Mini Project 2: Containerized ETL Data Pipeline

This project demonstrates a fundamental ETL (Extract, Transform, Load) data pipeline pattern using Python and a PostgreSQL database, all running as isolated services orchestrated by Docker Compose. The key focus is on managing a stateful service (the database) and ensuring data persistence across container lifecycles using Docker Volumes.

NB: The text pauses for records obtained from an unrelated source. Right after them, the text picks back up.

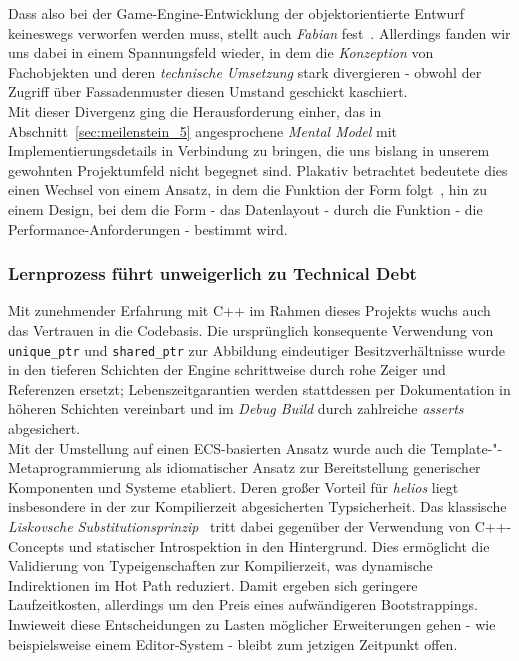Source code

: Dass also bei der Game-Engine-Entwicklung der objektorientierte Entwurf keineswegs verworfen werden muss, stellt auch \textit{Fabian} fest~\cite[S. 239-244]{Fab18}.
Allerdings fanden wir uns dabei in einem Spannungsfeld wieder, in dem die \textit{Konzeption} von Fachobjekten und deren \textit{technische Umsetzung} stark divergieren - obwohl der Zugriff über Fassadenmuster diesen Umstand geschickt kaschiert.\\

Mit dieser Divergenz ging die Herausforderung einher, das in Abschnitt~\ref{sec:meilenstein_5} angesprochene \textit{Mental Model} mit Implementierungsdetails in Verbindung zu bringen, die uns bislang in unserem gewohnten Projektumfeld nicht begegnet sind.
Plakativ betrachtet bedeutete dies einen Wechsel von einem Ansatz, in dem die Funktion der Form folgt~\cite{TD01}, hin zu einem Design, bei dem die Form - das Datenlayout - durch die Funktion - die Performance-Anforderungen - bestimmt wird.

\subsubsection{Lernprozess führt unweigerlich zu Technical Debt}
Mit zunehmender Erfahrung mit C++ im Rahmen dieses Projekts wuchs auch das Vertrauen in die Codebasis.
Die ursprünglich konsequente Verwendung von \texttt{unique\_ptr} und \texttt{shared\_ptr} zur Abbildung eindeutiger Besitzverhältnisse wurde in den tieferen Schichten der Engine schrittweise durch rohe Zeiger und Referenzen ersetzt; Lebenszeitgarantien werden stattdessen per Dokumentation in höheren Schichten vereinbart und im \textit{Debug Build} durch zahlreiche \textit{asserts} abgesichert.\\

Mit der Umstellung auf einen ECS-basierten Ansatz wurde auch die Template-"-Meta\-pro\-gram\-mie\-rung als idiomatischer Ansatz zur Bereitstellung generischer Komponenten und Systeme etabliert.
Deren großer Vorteil für \textit{helios} liegt insbesondere in der zur Kompilierzeit abgesicherten Typsicherheit.
Das klassische \textit{Liskovsche Substitutionsprinzip}~\cite[S. 148]{LG01} tritt dabei gegenüber der Verwendung von C++-Concepts und statischer Introspektion in den Hintergrund.
Dies ermöglicht die Validierung von Typeigenschaften zur Kompilierzeit, was dynamische Indirektionen im Hot Path reduziert.
Damit ergeben sich geringere Laufzeitkosten, allerdings um den Preis eines aufwändigeren Bootstrappings.
Inwieweit diese Entscheidungen zu Lasten möglicher Erweiterungen gehen - wie beispielsweise einem Editor-System - bleibt zum jetzigen Zeitpunkt offen.\\

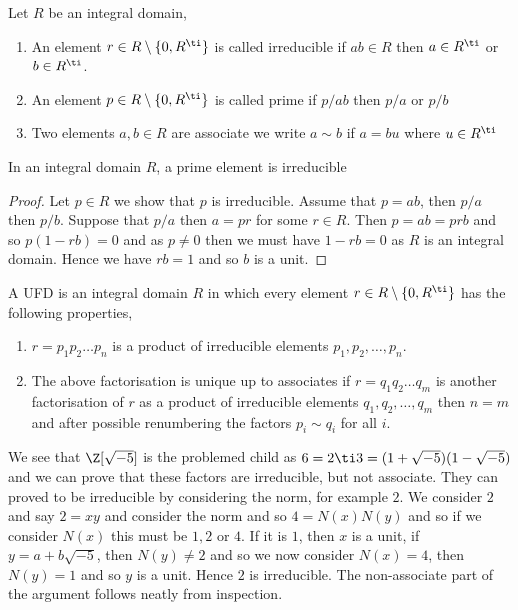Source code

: \begin{ndefi}
  Let $R$ be an integral domain,
  \begin{enumerate}
    \item An element $r \in R \setminus \{0, R^\ti\}$ is called irreducible if $ab \in R$ then $a \in R^\ti$ or $b \in R^\ti$.
    \item An element $p \in R\setminus\{0, R^\ti\}$ is called prime if $p/ab$ then $p/a$ or $p/b$
    \item Two elements $a, b \in R$ are associate we write $a \sim b$ if $a = bu$ where $u \in R^\ti$
  \end{enumerate}
\end{ndefi}

\begin{nprop}
   In an integral domain $R$, a prime element is irreducible
\end{nprop}
\begin{proof}
  Let $p \in R$ we show that $p$ is irreducible. Assume that $p = ab$, then $p/a$ then $p/b$. Suppose that $p/a$ then $a = pr$ for some $r \in R$. Then $p = ab = prb$ and so $p(1 - rb) = 0$ and as $p \ne 0$ then we must have $1 - rb = 0$ as $R$ is an integral domain. Hence we have $rb = 1$ and so $b$ is a unit.
\end{proof}

\begin{ndefi}
  A UFD is an integral domain $R$ in which every element $r \in R\setminus \{0, R^\ti\}$ has the following properties,
  \begin{enumerate}
    \item $r = p_1p_2\dots p_n$ is a product of irreducible elements $p_1, p_2, \dots, p_n$.
    \item The above factorisation is unique up to associates if $r = q_1q_2 \dots q_m$ is another factorisation of $r$ as a product of irreducible elements $q_1, q_2, \dots, q_m$ then $n = m$ and after possible renumbering the factors $p_i \sim q_i$ for all $i$.
  \end{enumerate}
\end{ndefi}

We see that $\Z[\sqrt{-5}]$ is the problemed child as $6 = 2 \ti 3 = (1 + \sqrt{-5})(1 - \sqrt{-5})$ and we can prove that these factors are irreducible, but not associate. They can proved to be irreducible by considering the norm, for example $2$. We consider $2$ and say $2 = xy$ and consider the norm and so $4 = N(x)N(y)$ and so if we consider $N(x)$ this must be $1, 2$ or $4$. If it is $1$, then $x$ is a unit, if $y = a + b\sqrt{-5}$, then $N(y) \ne 2$ and so we now consider $N(x) = 4$, then $N(y) = 1$ and so $y$  is a unit. Hence $2$ is irreducible.
The non-associate part of the argument follows neatly from inspection.

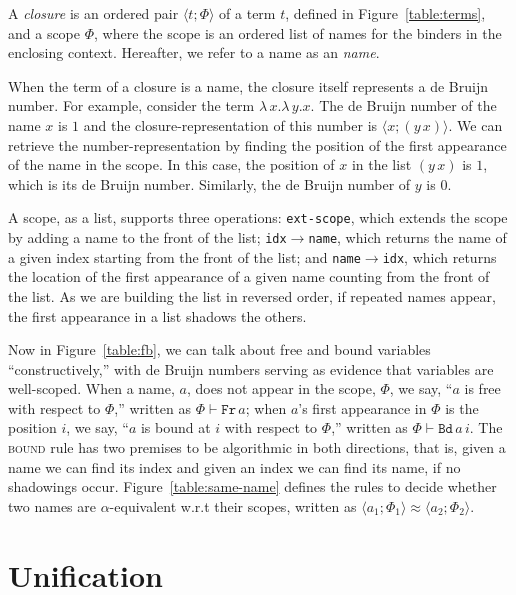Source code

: \documentclass[a4paper,UKenglish]{lipics-v2016}
\newcommand{\clos}[2] {
  \langle #1; #2 \rangle
}
\newcommand{\aeq}[4] {
  \clos{#1}{#2} \approx \clos{#3}{#4}
}
\newcommand*{\transname}[1]{\textsc{#1}}
\begin{document}


\begin{definition}
  A \emph{closure} is an ordered pair $\clos{t}{\Phi}$ of a term $t$,
  defined in Figure~\ref{table:terms}, and a scope $\Phi$, where the
  scope is an ordered list of names for the binders in the enclosing
  context.  Hereafter, we refer to a name as an \emph{name}.
\end{definition}

When the term of a closure is a name, the closure itself represents a
de Bruijn number.  For example, consider the term
$\lambda\,x.\lambda\,y.x$. The de Bruijn number of the name $x$ is $1$
and the closure-representation of this number is $\clos{x}{(y\,x)}$.
We can retrieve the number-representation by finding the position of
the first appearance of the name in the scope. In this case, the
position of $x$ in the list $(y\,x)$ is $1$, which is its de Bruijn
number. Similarly, the de Bruijn number of $y$ is $0$.

A scope, as a list, supports three operations: \texttt{ext-scope},
which extends the scope by adding a name to the front of the list;
\texttt{idx$\rightarrow$name}, which returns the name of a given index
starting from the front of the list; and
\texttt{name$\rightarrow$idx}, which returns the location of the first
appearance of a given name counting from the front of the list.  As we
are building the list in reversed order, if repeated names appear, the
first appearance in a list shadows the others.

Now in Figure~\ref{table:fb}, we can talk about free and bound
variables ``constructively,'' with de Bruijn numbers serving as
evidence that variables are well-scoped.  When a name, $a$, does not
appear in the scope, $\Phi$, we say, ``$a$ is free with respect to
$\Phi$,'' written as $\Phi \vdash \texttt{Fr}\, a$; when $a$'s first
appearance in $\Phi$ is the position $i$, we say, ``$a$ is bound at
$i$ with respect to $\Phi$,'' written as $\Phi \vdash \texttt{Bd}\,
a\,i$.  The \transname{bound} rule has two premises to be algorithmic
in both directions, that is, given a name we can find its index and
given an index we can find its name, if no shadowings occur.
Figure~\ref{table:same-name} defines the rules to decide whether two
names are $\alpha$-equivalent w.r.t their scopes, written as
$\aeq{a_1}{\Phi_1}{a_2}{\Phi_2}$.

\pagebreak

\section{Unification}
\end{document}
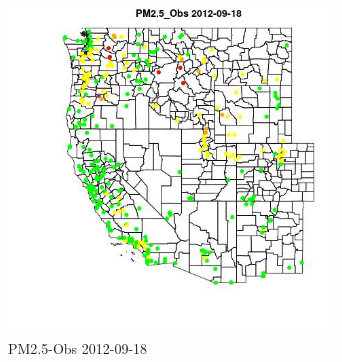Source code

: \begin{figure} 
\centering  
\includegraphics[width=0.77\textwidth]{Code_Outputs/ML_input_report_ML_input_PM25_Step5_part_d_de_duplicated_aves_ML_input_MapObsPM25_Obs2012-09-18.jpg} 
\caption{\label{fig:ML_input_report_ML_input_PM25_Step5_part_d_de_duplicated_aves_ML_inputMapObsPM25_Obs2012-09-18}PM2.5-Obs 2012-09-18} 
\end{figure} 
 
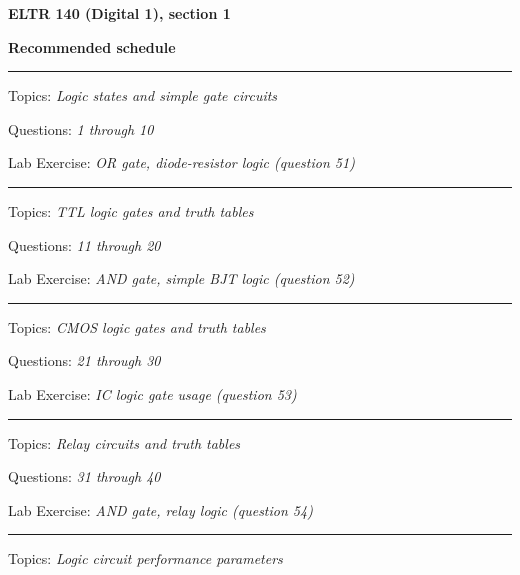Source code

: 
\centerline{\bf ELTR 140 (Digital 1), section 1} \bigskip 
 
\vskip 10pt

\noindent
{\bf Recommended schedule}

\vskip 5pt

\hrule \vskip 5pt
\noindent
{}

\hskip 10pt Topics: {\it Logic states and simple gate circuits}
 
\hskip 10pt Questions: {\it 1 through 10}
 
\hskip 10pt Lab Exercise: {\it OR gate, diode-resistor logic (question 51)}
 



\vskip 10pt
\hrule \vskip 5pt
\noindent
{}

\hskip 10pt Topics: {\it TTL logic gates and truth tables}
 
\hskip 10pt Questions: {\it 11 through 20}
 
\hskip 10pt Lab Exercise: {\it AND gate, simple BJT logic (question 52)}
 
\vskip 10pt
\hrule \vskip 5pt
\noindent
{}

\hskip 10pt Topics: {\it CMOS logic gates and truth tables}
 
\hskip 10pt Questions: {\it 21 through 30}
 
\hskip 10pt Lab Exercise: {\it IC logic gate usage (question 53)}
 
\vskip 10pt
\hrule \vskip 5pt
\noindent
{}

\hskip 10pt Topics: {\it Relay circuits and truth tables}
 
\hskip 10pt Questions: {\it 31 through 40}
 
\hskip 10pt Lab Exercise: {\it AND gate, relay logic (question 54)}
 

\vskip 10pt
\hrule \vskip 5pt
\noindent
{}

\hskip 10pt Topics: {\it Logic circuit performance parameters}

Core Concepts Demonstrated

Stateful Services in Docker: Successfully managed a PostgreSQL database, a stateful service where data persistence is critical.
Data Persistence with Docker Volumes: Utilized a named Docker Volume (db-data) to store the PostgreSQL data on the host machine, ensuring that data survives container restarts and re-creations.
Containerized Microservices: Built a multi-container application simulating a real-world pipeline with distinct services: a data producer, a database, and a data consumer.
Service-to-Service Networking: Established reliable communication between Python application containers and the database container using Docker's internal networking and service names.
Resilient Application Design: Implemented a connection retry loop in the Python scripts, making them robust against timing issues where an application might start before the database is fully initialized.
Dependency Management: Managed Python library dependencies (psycopg2, Faker) using a requirements.txt file for reproducible builds.
Idempotent Database Setup: Used the CREATE TABLE IF NOT EXISTS SQL command to ensure the database schema setup can be run multiple times without causing errors.

Technologies Used

Containerization: Docker, Docker Compose
Database: PostgreSQL (Official Docker Image)
Programming Language: Python 3
Key Python Libraries: psycopg2-binary (for PostgreSQL connection), Faker (for test data generation)

How to Run the Pipeline

Prerequisites: Docker and Docker Compose must be installed.

Clone the repository:

git clone https://github.com/YogeshT22/local-docker-data-pipeline
cd local-docker-data-pipeline

Run the entire pipeline in detached mode: This command will build the Python application image and start all three services (producer, consumer, and database) in the correct order.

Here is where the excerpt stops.